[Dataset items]
-- Opening Marker --
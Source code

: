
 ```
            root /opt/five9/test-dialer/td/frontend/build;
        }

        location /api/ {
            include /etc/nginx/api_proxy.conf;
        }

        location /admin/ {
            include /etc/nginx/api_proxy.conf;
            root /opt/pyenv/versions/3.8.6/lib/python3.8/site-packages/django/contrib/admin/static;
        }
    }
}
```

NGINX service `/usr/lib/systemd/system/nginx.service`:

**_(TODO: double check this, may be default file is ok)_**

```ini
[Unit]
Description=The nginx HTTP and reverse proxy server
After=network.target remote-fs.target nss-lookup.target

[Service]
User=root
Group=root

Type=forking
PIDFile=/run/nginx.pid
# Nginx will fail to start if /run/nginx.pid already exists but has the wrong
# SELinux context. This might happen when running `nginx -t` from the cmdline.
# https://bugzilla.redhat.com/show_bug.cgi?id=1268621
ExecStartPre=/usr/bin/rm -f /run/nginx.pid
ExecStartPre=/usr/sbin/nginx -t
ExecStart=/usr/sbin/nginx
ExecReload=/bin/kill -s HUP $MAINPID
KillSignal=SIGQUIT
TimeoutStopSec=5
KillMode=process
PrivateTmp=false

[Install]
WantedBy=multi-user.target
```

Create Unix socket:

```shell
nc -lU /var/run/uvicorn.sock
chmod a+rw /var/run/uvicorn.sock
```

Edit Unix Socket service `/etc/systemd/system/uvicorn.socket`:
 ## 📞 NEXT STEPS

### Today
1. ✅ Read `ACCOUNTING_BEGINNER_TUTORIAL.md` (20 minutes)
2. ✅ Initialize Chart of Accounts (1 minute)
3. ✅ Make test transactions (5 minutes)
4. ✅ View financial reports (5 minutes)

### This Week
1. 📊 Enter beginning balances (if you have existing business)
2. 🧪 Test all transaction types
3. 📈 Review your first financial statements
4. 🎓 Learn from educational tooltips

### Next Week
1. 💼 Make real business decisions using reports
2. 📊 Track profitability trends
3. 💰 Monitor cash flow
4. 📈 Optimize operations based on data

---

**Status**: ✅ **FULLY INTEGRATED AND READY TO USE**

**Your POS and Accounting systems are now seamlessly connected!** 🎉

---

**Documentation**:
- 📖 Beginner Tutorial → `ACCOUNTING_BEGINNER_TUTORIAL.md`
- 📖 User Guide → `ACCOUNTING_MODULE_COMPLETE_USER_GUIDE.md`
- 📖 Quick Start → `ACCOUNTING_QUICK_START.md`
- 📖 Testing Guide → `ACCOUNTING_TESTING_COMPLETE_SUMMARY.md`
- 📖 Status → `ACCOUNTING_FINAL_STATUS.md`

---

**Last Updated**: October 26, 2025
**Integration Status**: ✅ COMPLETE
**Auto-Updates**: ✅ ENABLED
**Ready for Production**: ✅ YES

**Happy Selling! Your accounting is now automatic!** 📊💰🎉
-- Closing Marker --
-- Opening Marker --
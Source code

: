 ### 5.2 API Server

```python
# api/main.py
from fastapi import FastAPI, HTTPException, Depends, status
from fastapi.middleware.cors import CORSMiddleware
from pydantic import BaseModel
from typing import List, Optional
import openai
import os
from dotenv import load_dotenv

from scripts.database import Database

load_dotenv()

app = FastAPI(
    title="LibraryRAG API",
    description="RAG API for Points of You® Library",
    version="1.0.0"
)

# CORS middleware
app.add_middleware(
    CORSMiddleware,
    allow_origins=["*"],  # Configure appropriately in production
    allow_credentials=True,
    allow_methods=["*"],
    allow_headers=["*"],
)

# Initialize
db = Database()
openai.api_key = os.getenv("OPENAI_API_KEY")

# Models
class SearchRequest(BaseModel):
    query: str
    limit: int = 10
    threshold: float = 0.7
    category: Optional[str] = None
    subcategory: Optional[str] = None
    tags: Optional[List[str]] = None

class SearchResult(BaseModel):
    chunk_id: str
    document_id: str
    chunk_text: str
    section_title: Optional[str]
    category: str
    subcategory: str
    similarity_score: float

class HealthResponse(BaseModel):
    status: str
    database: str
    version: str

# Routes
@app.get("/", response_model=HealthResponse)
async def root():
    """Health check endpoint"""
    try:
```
-- Closing Marker --
-- Your task --
From the entries above, print the lines beginning at the one with "4. 📈 Optimize operations based on data" and stopping after the one with "now automatic!** 📊💰🎉", exactly as written and with nothing else.

-- Reply --
4. 📈 Optimize operations based on data

---

**Status**: ✅ **FULLY INTEGRATED AND READY TO USE**

**Your POS and Accounting systems are now seamlessly connected!** 🎉

---

**Documentation**:
- 📖 Beginner Tutorial → `ACCOUNTING_BEGINNER_TUTORIAL.md`
- 📖 User Guide → `ACCOUNTING_MODULE_COMPLETE_USER_GUIDE.md`
- 📖 Quick Start → `ACCOUNTING_QUICK_START.md`
- 📖 Testing Guide → `ACCOUNTING_TESTING_COMPLETE_SUMMARY.md`
- 📖 Status → `ACCOUNTING_FINAL_STATUS.md`

---

**Last Updated**: October 26, 2025
**Integration Status**: ✅ COMPLETE
**Auto-Updates**: ✅ ENABLED
**Ready for Production**: ✅ YES

**Happy Selling! Your accounting is now automatic!** 📊💰🎉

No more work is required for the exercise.